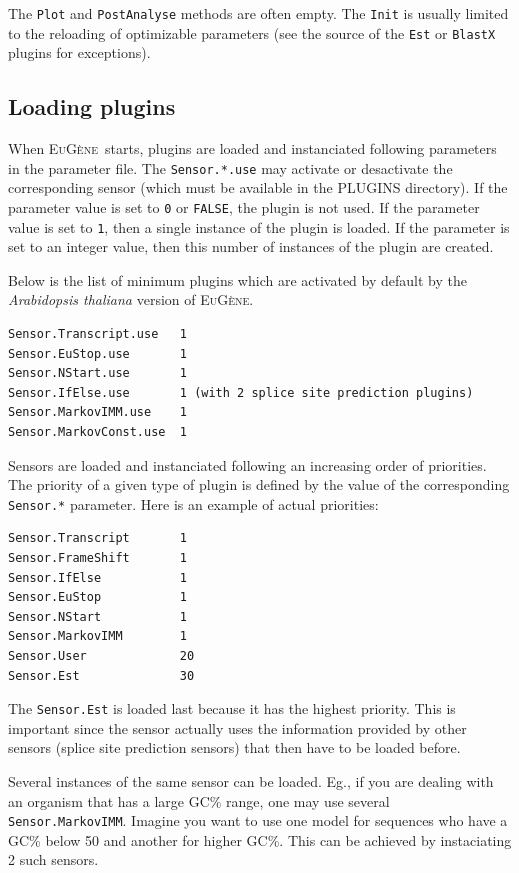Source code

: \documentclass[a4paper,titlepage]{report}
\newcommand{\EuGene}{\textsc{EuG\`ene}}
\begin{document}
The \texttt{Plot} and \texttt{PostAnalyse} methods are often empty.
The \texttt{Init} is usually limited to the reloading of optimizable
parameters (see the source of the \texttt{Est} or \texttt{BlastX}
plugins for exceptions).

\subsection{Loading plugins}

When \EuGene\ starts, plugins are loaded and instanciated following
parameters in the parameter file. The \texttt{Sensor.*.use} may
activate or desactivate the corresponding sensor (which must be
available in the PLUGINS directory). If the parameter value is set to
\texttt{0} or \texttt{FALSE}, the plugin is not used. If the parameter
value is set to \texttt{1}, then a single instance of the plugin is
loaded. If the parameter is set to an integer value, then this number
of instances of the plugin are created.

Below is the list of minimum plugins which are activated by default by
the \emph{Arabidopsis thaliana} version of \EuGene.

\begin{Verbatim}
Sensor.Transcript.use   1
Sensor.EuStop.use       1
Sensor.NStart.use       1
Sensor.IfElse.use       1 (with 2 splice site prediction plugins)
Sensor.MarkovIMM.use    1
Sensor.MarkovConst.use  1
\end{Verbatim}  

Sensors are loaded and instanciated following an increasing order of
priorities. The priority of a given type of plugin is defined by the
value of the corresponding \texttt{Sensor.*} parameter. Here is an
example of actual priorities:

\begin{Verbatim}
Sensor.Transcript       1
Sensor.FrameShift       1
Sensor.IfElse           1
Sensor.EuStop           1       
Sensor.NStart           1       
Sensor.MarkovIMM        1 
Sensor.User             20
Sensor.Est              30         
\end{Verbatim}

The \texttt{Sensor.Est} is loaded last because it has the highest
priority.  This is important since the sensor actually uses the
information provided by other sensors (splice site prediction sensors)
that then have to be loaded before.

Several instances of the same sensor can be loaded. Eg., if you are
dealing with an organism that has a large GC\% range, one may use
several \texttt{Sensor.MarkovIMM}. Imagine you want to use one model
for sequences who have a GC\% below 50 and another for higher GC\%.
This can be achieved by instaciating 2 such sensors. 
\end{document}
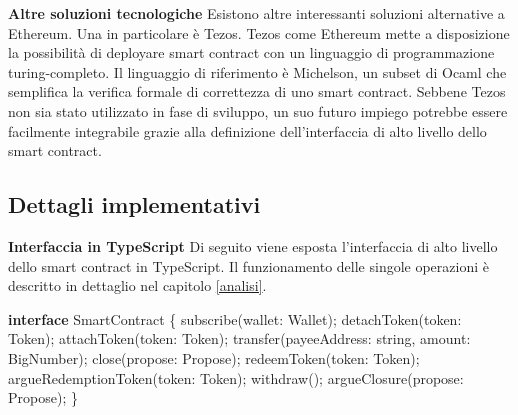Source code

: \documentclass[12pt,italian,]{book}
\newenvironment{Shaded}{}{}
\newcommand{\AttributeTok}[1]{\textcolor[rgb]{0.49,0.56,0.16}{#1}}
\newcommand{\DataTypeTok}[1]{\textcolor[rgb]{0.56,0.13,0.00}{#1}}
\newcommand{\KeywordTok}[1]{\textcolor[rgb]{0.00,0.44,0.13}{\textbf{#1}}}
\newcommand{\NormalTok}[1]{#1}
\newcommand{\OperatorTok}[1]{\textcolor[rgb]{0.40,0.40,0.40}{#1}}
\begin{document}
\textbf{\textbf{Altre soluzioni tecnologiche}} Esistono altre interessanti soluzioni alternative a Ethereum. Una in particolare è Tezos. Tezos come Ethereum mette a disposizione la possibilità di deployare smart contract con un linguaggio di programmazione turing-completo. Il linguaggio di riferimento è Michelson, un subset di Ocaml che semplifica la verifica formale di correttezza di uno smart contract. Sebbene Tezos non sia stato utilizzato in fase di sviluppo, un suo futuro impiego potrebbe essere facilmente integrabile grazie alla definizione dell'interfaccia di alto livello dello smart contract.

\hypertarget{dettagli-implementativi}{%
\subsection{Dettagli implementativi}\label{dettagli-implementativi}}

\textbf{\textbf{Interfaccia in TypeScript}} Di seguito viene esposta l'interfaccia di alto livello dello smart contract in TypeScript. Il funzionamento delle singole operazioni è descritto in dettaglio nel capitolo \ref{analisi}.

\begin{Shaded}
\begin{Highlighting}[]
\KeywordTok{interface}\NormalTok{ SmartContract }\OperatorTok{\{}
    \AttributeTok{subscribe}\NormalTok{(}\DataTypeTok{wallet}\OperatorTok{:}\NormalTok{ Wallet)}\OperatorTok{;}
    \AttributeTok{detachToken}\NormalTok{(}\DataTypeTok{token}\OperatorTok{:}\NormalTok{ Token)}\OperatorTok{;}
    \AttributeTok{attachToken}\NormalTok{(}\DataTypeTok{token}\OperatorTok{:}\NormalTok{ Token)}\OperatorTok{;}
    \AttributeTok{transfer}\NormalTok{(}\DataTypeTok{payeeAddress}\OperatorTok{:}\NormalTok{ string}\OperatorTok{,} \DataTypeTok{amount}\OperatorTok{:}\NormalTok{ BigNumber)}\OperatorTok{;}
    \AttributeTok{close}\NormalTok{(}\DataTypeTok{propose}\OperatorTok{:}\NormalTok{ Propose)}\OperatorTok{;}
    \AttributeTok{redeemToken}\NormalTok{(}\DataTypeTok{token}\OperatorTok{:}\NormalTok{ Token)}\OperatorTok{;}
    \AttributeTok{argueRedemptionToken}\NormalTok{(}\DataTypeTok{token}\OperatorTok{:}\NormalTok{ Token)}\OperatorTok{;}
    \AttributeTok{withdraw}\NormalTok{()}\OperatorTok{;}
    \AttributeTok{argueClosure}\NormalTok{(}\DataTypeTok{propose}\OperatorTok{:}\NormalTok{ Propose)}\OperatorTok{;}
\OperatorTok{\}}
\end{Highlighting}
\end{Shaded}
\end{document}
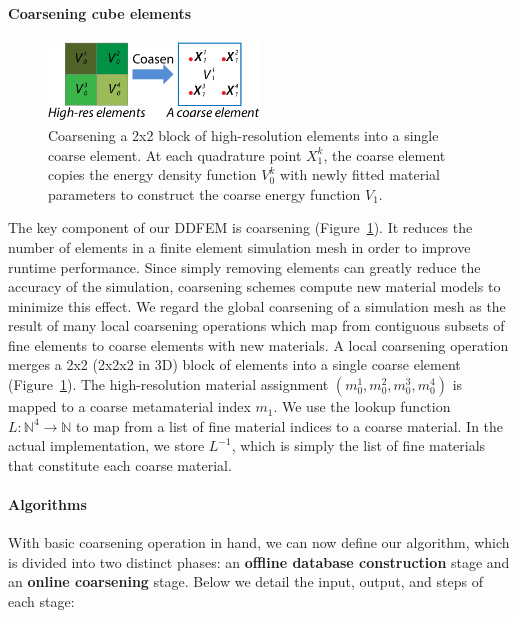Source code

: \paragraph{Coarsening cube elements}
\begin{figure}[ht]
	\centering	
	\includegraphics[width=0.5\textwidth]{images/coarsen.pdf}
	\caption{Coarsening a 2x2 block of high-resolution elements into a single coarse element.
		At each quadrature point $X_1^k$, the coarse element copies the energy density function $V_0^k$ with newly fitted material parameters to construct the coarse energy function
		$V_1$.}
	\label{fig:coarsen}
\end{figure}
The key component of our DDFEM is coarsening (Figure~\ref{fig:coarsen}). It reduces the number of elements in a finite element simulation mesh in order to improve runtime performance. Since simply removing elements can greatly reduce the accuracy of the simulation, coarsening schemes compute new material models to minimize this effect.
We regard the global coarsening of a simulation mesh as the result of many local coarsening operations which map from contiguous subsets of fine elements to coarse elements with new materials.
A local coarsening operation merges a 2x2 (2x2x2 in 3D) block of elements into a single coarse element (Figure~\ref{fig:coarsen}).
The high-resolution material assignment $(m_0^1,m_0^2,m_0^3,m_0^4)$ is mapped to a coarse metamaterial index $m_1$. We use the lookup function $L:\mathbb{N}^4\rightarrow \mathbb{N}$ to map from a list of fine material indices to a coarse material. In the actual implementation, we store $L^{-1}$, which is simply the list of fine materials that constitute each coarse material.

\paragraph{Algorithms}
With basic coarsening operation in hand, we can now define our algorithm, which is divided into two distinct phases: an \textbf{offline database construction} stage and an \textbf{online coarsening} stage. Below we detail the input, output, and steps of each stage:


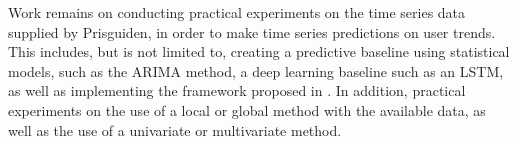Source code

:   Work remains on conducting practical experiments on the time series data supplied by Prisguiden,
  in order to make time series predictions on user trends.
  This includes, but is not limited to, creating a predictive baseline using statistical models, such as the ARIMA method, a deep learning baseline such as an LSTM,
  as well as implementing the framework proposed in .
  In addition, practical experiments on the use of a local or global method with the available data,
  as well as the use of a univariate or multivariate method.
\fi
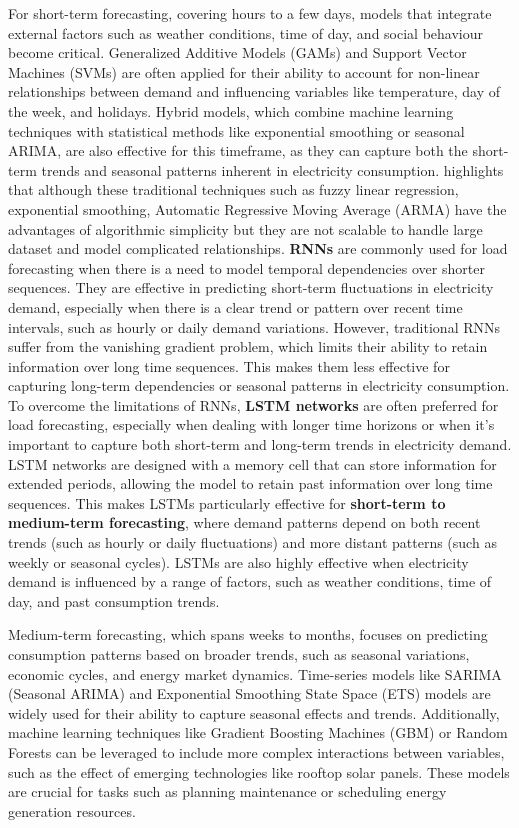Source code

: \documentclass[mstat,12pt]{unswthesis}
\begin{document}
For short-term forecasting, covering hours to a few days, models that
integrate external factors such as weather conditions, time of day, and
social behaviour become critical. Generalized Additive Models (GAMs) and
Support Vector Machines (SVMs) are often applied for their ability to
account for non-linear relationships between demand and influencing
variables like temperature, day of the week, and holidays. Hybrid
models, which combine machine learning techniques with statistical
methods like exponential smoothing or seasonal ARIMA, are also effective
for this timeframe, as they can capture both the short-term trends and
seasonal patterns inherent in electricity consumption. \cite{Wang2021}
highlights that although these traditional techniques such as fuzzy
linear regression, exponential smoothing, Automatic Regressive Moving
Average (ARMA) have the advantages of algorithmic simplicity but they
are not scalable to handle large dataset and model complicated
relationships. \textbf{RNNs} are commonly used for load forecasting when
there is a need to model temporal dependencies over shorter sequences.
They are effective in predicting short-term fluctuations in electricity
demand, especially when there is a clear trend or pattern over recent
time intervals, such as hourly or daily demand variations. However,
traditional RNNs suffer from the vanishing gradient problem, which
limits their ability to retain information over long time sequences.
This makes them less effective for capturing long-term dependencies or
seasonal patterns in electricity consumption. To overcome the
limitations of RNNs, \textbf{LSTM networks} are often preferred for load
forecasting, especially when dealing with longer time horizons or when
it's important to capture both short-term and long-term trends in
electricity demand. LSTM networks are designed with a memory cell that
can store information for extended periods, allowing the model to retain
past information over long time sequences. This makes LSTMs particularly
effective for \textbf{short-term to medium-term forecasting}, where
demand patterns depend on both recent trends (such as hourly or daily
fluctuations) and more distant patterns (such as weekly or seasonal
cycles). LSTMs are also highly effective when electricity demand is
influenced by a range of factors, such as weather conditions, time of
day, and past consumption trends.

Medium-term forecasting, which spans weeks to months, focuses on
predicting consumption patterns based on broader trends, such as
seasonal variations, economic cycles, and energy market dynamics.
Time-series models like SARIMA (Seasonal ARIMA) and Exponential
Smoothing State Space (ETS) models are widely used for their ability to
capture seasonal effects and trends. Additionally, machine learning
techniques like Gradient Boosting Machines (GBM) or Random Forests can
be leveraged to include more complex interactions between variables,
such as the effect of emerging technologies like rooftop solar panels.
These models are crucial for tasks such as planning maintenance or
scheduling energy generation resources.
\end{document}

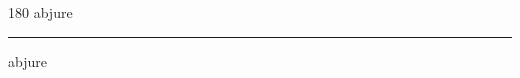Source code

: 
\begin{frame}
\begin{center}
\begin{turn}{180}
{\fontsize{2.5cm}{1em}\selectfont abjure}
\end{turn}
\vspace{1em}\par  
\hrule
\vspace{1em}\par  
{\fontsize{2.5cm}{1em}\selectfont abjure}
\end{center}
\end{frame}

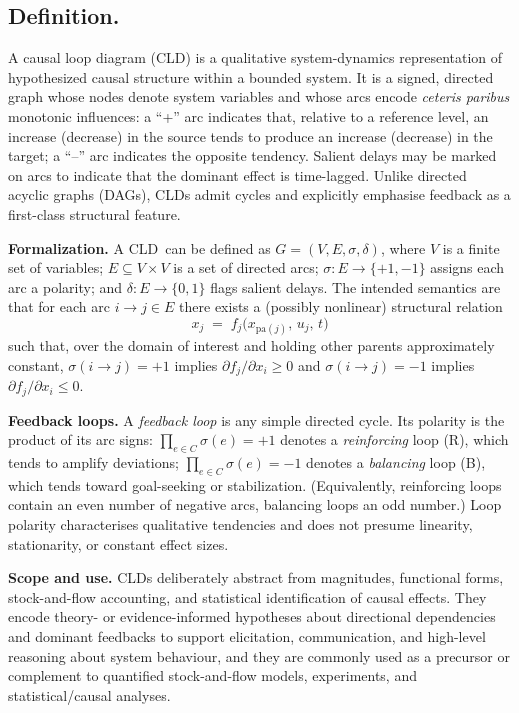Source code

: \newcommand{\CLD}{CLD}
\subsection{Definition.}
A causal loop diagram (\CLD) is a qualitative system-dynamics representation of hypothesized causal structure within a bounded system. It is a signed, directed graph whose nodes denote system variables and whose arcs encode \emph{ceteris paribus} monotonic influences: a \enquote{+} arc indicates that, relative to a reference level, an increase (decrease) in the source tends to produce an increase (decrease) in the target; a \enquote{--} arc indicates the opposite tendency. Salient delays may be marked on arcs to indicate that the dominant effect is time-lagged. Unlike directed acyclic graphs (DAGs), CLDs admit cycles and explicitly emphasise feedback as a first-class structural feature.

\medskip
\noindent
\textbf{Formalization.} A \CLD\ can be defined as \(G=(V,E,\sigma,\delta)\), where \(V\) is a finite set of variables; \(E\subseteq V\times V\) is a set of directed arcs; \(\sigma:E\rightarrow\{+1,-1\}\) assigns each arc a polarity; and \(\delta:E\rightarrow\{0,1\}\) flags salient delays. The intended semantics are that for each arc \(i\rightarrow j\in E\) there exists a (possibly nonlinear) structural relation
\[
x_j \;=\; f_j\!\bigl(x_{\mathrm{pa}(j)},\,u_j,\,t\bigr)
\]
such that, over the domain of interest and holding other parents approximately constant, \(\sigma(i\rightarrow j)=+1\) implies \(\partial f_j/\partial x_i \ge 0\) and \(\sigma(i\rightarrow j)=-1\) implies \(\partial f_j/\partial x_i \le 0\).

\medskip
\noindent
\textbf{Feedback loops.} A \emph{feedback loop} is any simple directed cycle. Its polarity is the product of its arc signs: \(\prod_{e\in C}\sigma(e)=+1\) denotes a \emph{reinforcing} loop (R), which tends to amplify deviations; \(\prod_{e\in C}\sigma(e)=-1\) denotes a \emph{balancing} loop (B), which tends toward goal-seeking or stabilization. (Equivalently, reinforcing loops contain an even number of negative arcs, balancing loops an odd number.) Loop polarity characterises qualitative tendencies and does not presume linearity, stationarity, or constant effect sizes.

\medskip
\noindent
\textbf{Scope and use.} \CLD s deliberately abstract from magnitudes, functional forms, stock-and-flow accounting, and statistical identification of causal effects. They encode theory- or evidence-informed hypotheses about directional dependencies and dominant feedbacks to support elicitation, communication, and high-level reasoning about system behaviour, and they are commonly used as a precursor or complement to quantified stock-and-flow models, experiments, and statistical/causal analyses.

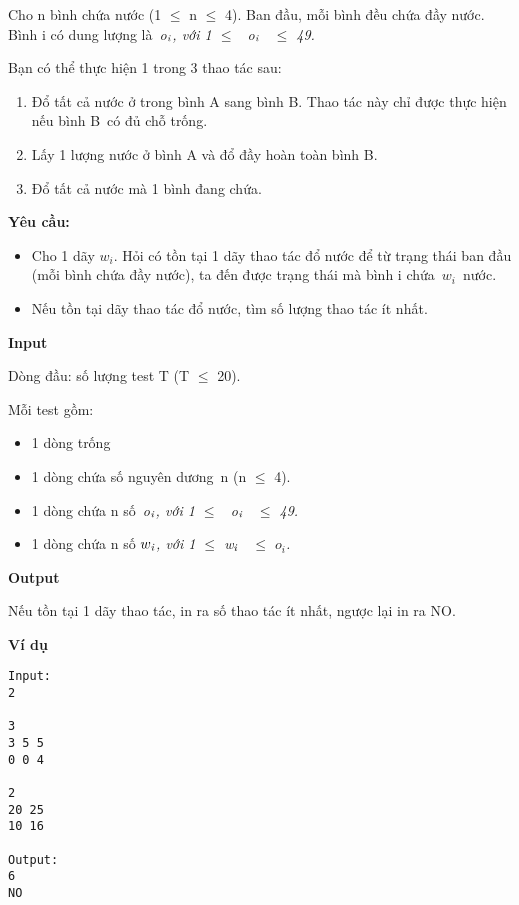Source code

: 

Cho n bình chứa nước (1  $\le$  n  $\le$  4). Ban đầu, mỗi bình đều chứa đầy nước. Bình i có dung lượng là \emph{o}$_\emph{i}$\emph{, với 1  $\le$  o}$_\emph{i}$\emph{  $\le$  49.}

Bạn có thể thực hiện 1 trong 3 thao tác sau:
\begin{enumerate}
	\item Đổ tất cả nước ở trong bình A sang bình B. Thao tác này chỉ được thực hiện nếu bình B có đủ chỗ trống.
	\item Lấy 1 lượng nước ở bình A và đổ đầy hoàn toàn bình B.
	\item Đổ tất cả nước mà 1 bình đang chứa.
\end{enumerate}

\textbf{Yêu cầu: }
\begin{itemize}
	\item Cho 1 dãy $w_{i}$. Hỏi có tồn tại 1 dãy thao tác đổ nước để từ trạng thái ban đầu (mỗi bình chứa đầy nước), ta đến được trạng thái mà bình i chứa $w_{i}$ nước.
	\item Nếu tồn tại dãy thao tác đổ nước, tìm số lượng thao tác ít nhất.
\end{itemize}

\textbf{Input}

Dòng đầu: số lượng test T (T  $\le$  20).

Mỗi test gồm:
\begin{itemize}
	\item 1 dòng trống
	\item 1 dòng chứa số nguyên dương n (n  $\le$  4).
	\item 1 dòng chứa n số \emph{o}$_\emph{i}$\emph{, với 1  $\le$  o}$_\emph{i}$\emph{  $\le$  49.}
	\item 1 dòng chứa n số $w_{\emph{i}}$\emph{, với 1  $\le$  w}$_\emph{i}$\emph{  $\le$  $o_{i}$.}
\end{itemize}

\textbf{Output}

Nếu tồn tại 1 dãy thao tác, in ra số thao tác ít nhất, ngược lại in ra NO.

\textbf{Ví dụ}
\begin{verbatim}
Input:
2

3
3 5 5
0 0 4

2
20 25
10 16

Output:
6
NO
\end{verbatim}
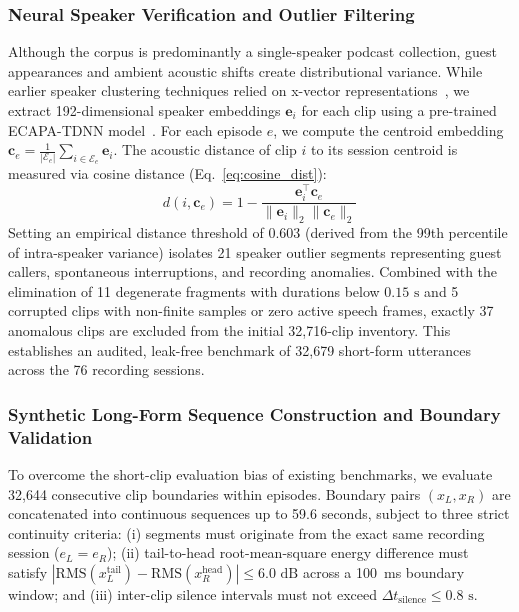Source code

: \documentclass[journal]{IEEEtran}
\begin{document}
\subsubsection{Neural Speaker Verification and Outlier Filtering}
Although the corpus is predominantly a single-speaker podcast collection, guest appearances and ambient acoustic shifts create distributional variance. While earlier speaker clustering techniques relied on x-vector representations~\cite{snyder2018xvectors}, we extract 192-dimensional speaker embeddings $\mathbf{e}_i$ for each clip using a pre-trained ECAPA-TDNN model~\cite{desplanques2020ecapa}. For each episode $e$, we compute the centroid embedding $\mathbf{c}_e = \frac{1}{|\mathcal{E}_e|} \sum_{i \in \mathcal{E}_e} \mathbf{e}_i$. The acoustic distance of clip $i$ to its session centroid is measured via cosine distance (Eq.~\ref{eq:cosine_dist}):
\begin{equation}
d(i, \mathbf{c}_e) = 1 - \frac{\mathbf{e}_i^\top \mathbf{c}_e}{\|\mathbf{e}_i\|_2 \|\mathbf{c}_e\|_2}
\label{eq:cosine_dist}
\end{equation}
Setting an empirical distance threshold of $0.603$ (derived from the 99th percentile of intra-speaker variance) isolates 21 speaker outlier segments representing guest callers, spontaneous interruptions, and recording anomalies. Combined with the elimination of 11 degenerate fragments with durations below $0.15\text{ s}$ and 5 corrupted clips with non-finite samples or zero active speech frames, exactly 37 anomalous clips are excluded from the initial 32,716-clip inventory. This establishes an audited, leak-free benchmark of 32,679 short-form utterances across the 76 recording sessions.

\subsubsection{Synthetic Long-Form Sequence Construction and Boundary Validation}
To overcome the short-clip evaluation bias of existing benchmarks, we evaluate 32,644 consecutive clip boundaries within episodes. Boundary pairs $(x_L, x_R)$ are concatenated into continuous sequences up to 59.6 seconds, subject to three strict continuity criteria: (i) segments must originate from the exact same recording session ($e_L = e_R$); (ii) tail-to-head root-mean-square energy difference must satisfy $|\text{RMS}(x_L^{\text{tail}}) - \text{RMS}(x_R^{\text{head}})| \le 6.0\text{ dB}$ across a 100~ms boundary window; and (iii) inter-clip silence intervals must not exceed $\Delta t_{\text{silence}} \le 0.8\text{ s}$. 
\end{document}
+++
→ **What you will do**: In the records above, find each line that mentions the word "implementativi", and copy it.

→ **Task solution**:
\hypertarget{dettagli-implementativi}{%
\subsection{Dettagli implementativi}\label{dettagli-implementativi}}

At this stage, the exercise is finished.